JAKARTA — SUARA PEMBARUAN - Pentingnya penguasaan ilmu pengetahuan, teknologi, dan penguatan kewirausahaan sebagai kunci membangun masyarakat madani di Indonesia dan Malaysia.
Hal itu disampaikan Wakil Presiden ke 10 dan 12 Jusuf Kalla (JK) saat memberikan sambutan sekaligus membuka Persidangan Kedua Majelis Cendikiawan Madani Malaysia-Indonesia (Malindo 2) di Rumah Makan Natrabu, Menteng, Jakarta Pusat, Jumat (21/8/2026).

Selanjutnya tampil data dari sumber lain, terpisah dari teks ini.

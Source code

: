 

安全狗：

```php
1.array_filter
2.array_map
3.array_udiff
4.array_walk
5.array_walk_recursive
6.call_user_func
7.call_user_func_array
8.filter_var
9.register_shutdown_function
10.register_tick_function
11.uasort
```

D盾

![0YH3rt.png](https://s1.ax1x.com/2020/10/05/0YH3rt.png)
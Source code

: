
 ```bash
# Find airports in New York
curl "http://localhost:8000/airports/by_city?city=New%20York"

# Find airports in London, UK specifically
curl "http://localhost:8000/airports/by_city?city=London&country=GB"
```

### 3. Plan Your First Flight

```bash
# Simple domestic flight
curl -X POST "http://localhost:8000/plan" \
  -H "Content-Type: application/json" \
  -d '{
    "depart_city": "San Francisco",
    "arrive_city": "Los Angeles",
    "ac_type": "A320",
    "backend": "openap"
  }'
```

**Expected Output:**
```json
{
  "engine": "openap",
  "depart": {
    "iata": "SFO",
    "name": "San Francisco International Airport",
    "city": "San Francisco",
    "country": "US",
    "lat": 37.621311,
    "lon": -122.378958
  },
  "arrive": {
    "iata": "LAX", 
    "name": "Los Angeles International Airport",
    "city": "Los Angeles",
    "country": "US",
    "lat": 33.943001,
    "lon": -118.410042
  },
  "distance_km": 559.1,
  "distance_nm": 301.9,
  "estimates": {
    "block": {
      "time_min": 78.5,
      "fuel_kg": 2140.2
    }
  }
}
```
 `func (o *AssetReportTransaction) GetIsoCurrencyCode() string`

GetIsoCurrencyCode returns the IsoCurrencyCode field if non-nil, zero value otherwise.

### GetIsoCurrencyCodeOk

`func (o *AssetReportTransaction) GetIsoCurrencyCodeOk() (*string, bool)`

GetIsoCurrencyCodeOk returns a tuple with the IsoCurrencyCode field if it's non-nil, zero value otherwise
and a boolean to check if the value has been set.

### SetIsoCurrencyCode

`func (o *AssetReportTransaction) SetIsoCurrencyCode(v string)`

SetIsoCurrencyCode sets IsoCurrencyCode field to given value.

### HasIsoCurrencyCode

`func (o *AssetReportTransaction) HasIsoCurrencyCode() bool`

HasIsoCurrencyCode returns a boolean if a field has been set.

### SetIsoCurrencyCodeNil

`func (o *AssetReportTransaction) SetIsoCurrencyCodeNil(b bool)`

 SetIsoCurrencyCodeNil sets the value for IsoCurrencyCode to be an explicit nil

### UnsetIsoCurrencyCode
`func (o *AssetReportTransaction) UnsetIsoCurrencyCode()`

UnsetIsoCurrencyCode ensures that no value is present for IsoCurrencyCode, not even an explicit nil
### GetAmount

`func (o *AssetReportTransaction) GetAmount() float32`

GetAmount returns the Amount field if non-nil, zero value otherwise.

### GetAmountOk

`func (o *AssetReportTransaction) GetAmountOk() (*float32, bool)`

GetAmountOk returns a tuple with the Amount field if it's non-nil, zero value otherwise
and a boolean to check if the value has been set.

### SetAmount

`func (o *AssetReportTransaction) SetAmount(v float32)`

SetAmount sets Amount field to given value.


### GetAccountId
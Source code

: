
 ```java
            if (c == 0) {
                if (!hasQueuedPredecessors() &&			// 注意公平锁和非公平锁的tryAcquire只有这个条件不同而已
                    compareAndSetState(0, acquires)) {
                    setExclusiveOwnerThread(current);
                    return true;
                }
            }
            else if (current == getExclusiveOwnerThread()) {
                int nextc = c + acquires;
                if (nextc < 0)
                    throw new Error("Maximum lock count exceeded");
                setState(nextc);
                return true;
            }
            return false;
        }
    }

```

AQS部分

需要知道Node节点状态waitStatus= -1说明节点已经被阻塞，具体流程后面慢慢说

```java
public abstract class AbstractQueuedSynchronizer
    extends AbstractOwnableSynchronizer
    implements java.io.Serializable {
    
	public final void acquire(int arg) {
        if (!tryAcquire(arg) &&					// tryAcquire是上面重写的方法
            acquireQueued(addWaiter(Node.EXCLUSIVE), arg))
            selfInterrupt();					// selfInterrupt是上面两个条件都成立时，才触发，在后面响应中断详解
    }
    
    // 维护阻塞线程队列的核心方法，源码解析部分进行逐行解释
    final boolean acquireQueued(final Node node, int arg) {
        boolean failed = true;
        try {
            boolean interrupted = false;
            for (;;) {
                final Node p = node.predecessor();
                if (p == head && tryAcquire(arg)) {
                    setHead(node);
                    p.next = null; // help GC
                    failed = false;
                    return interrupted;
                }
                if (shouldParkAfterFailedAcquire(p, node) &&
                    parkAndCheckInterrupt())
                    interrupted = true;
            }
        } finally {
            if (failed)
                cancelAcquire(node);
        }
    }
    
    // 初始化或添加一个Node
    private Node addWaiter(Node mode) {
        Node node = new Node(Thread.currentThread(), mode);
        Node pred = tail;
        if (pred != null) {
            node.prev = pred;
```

Dalam sambutannya, JK menyebut Indonesia dan Malaysia memiliki hubungan yang sangat dekat karena berasal dari akar sejarah dan budaya yang sama. Menurutnya, kedua negara merupakan bangsa serumpun yang memiliki banyak kesamaan, mulai dari bahasa, agama, hingga adat istiadat.
“Kalau sekiranya yang jajah Indonesia orang Inggris atau Malaysia dijajah Belanda, saya kira kita satu negara. Cuma yang menjajah kita berbeda, maka kita menjadi dua negara,” ujar JK.
Ia mengatakan, meski hubungan Indonesia dan Malaysia pernah mengalami ketegangan, termasuk pada periode Konfrontasi 1963-1965 dan persoalan Ambalat, berbagai persoalan tersebut dapat diselesaikan melalui dialog dan persahabatan.
Menurut JK, hubungan antarnegara tidak hanya dibangun melalui diplomasi formal, tetapi juga melalui kedekatan antarpemimpin dan masyarakat.
“Persahabatan itu kadang-kadang perlu marah-marah, kadang-kadang keras, tapi jangan sampai terjadi perpecahan,” katanya.
JK juga menceritakan pengalamannya membantu menjembatani komunikasi antara sejumlah tokoh politik Malaysia. Ia menilai hubungan baik dan komunikasi terbuka menjadi cara penting untuk menjaga stabilitas dan persatuan.
Dalam kesempatan tersebut, JK mengingatkan bahwa tantangan terbesar Indonesia dan Malaysia ke depan bukan hanya persoalan politik, melainkan bagaimana meningkatkan kemajuan ekonomi dan kualitas sumber daya manusia.
Menurut dia, konsep masyarakat madani tidak cukup hanya dibahas melalui seminar atau konferensi, tetapi harus diwujudkan melalui tindakan nyata di tengah masyarakat.
“Madani itu bukan seminar. Yang harus dilakukan adalah bagaimana memakmurkan masyarakat,” ujarnya.
JK mencontohkan sejumlah negara yang mampu bertahan karena memiliki keunggulan ilmu pengetahuan dan teknologi. Ia menyebut penguasaan teknologi menjadi faktor penting bagi sebuah negara untuk memiliki daya tahan dan kemandirian.
“Negara yang kuat dan bertahan adalah negara yang menguasai ilmu pengetahuan dan teknologi,” kata JK.